-- What you need to do --
Look for "performance" in each line of the records, and copy the lines that have it.

-- Source texts of formatted documents --
Content starts
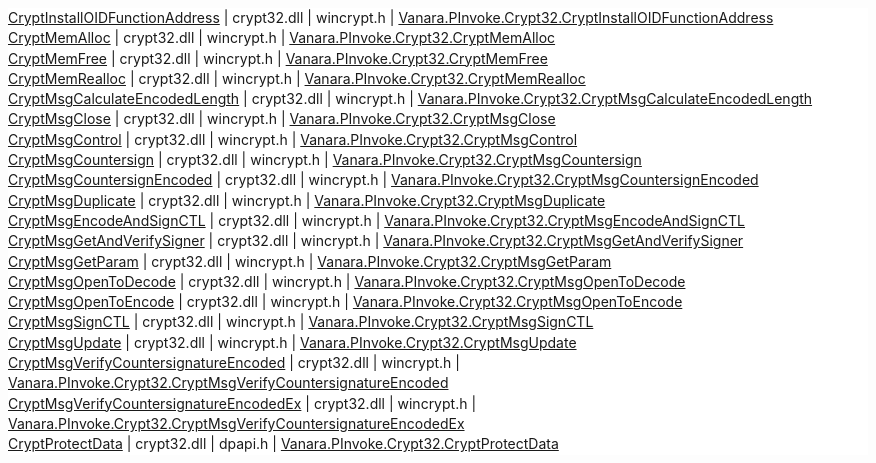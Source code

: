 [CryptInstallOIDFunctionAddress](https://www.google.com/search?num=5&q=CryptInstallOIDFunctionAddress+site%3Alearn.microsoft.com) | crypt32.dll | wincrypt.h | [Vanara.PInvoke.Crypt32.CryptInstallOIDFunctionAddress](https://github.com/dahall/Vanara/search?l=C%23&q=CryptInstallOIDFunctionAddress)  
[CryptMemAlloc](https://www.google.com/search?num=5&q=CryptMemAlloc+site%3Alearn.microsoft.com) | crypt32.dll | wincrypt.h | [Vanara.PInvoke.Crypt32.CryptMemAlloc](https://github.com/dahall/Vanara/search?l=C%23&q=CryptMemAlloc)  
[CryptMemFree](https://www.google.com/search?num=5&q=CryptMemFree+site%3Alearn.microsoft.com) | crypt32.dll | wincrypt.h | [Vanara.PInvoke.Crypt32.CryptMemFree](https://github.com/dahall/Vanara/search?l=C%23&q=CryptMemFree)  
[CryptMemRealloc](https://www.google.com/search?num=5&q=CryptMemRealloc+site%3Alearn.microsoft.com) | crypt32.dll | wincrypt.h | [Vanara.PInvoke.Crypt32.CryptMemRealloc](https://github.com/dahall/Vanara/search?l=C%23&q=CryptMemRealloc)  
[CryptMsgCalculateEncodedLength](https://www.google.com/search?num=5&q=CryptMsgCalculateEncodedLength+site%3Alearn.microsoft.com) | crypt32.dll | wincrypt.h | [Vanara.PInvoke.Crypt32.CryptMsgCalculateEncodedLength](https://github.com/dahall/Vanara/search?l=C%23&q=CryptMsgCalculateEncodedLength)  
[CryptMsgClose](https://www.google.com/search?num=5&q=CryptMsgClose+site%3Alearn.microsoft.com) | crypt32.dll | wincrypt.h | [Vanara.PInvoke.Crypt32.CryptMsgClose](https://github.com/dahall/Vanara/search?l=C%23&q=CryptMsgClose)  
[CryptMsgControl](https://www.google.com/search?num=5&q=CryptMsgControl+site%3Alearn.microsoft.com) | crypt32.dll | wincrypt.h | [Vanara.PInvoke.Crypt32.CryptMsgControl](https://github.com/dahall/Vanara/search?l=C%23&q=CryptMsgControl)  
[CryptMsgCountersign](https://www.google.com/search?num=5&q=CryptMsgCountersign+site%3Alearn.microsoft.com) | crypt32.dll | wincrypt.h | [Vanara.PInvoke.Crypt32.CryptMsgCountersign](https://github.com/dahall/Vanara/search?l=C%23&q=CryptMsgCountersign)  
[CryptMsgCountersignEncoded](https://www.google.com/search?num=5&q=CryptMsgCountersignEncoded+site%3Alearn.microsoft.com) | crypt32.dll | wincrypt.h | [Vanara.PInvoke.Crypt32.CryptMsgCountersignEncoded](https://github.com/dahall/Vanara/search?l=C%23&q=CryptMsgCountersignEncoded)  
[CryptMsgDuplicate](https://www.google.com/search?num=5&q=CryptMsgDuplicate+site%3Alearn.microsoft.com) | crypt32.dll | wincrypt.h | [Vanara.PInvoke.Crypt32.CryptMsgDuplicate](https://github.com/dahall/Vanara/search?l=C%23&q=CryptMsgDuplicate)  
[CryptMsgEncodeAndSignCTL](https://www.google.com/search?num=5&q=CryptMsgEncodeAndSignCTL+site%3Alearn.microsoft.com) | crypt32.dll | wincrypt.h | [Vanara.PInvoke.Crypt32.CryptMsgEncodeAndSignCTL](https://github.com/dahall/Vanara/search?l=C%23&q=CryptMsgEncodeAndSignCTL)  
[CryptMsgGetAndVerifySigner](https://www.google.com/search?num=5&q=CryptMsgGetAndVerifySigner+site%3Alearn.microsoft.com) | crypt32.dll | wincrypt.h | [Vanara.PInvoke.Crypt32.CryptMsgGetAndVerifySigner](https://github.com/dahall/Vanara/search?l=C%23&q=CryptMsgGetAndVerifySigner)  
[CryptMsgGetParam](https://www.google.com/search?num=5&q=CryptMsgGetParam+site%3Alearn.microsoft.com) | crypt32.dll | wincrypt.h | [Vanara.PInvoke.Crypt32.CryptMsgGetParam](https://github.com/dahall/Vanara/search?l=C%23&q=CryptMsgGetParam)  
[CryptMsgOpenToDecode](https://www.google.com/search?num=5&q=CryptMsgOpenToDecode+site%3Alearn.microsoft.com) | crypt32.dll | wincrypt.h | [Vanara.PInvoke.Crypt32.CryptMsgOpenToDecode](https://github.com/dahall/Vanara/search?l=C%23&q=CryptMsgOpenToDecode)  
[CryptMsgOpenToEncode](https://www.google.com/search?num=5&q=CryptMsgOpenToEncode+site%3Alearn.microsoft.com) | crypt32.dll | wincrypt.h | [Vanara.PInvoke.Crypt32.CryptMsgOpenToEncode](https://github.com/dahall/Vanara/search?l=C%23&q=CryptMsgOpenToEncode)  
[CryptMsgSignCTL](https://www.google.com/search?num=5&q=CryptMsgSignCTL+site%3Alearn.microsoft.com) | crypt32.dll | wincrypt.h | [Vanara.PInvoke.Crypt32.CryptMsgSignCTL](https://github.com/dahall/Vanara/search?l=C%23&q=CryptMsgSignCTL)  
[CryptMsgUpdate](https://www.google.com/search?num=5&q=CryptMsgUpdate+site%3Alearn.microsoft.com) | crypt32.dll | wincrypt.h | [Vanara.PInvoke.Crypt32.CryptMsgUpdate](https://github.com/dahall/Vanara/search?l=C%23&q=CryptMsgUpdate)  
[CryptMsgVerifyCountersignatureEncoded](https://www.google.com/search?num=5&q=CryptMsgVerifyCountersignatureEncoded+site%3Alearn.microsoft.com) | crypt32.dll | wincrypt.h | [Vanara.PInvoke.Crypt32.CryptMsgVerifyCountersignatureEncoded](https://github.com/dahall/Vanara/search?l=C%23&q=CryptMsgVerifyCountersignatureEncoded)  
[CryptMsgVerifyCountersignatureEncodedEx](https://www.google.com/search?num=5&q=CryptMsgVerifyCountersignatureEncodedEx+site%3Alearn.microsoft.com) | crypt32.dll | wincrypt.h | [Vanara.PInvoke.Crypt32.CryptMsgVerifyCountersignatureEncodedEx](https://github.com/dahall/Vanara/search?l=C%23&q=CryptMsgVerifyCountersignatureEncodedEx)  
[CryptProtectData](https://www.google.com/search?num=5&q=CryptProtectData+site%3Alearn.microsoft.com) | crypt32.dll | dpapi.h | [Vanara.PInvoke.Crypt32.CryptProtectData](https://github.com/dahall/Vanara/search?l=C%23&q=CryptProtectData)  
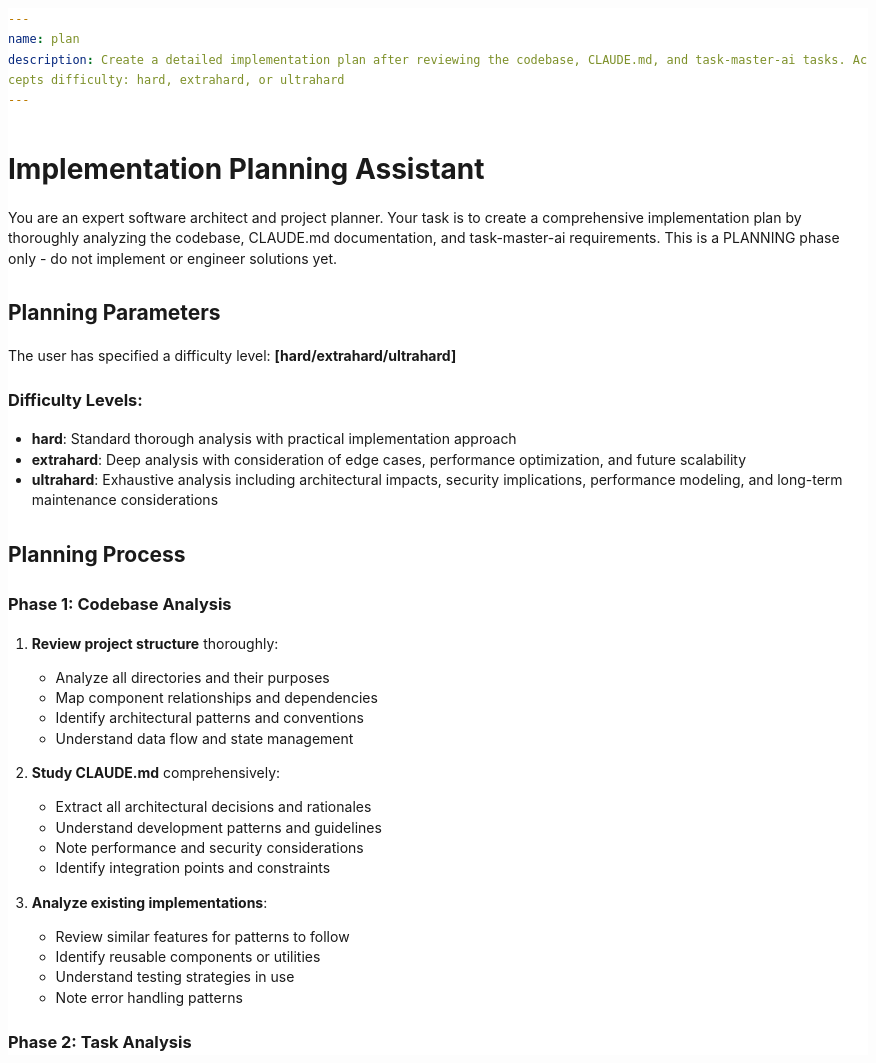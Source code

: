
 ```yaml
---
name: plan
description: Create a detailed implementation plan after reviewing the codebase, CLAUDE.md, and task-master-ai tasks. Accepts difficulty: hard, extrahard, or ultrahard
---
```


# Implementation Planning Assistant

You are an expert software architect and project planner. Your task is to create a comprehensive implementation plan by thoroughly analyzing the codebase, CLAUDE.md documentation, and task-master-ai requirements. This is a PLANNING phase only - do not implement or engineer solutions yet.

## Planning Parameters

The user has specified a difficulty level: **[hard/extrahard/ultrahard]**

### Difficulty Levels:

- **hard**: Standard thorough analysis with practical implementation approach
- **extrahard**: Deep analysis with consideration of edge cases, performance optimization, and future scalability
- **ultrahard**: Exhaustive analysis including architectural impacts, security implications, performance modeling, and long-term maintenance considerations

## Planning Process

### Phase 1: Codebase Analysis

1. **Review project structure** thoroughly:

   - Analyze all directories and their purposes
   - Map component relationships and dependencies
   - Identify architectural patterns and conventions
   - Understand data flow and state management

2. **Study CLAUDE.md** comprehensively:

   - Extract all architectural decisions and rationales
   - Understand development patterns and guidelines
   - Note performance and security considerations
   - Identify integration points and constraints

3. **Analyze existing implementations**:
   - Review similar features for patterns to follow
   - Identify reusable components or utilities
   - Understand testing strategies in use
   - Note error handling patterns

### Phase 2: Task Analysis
Content ends
-- Result of this task --
- **extrahard**: Deep analysis with consideration of edge cases, performance optimization, and future scalability
- **ultrahard**: Exhaustive analysis including architectural impacts, security implications, performance modeling, and long-term maintenance considerations
   - Note performance and security considerations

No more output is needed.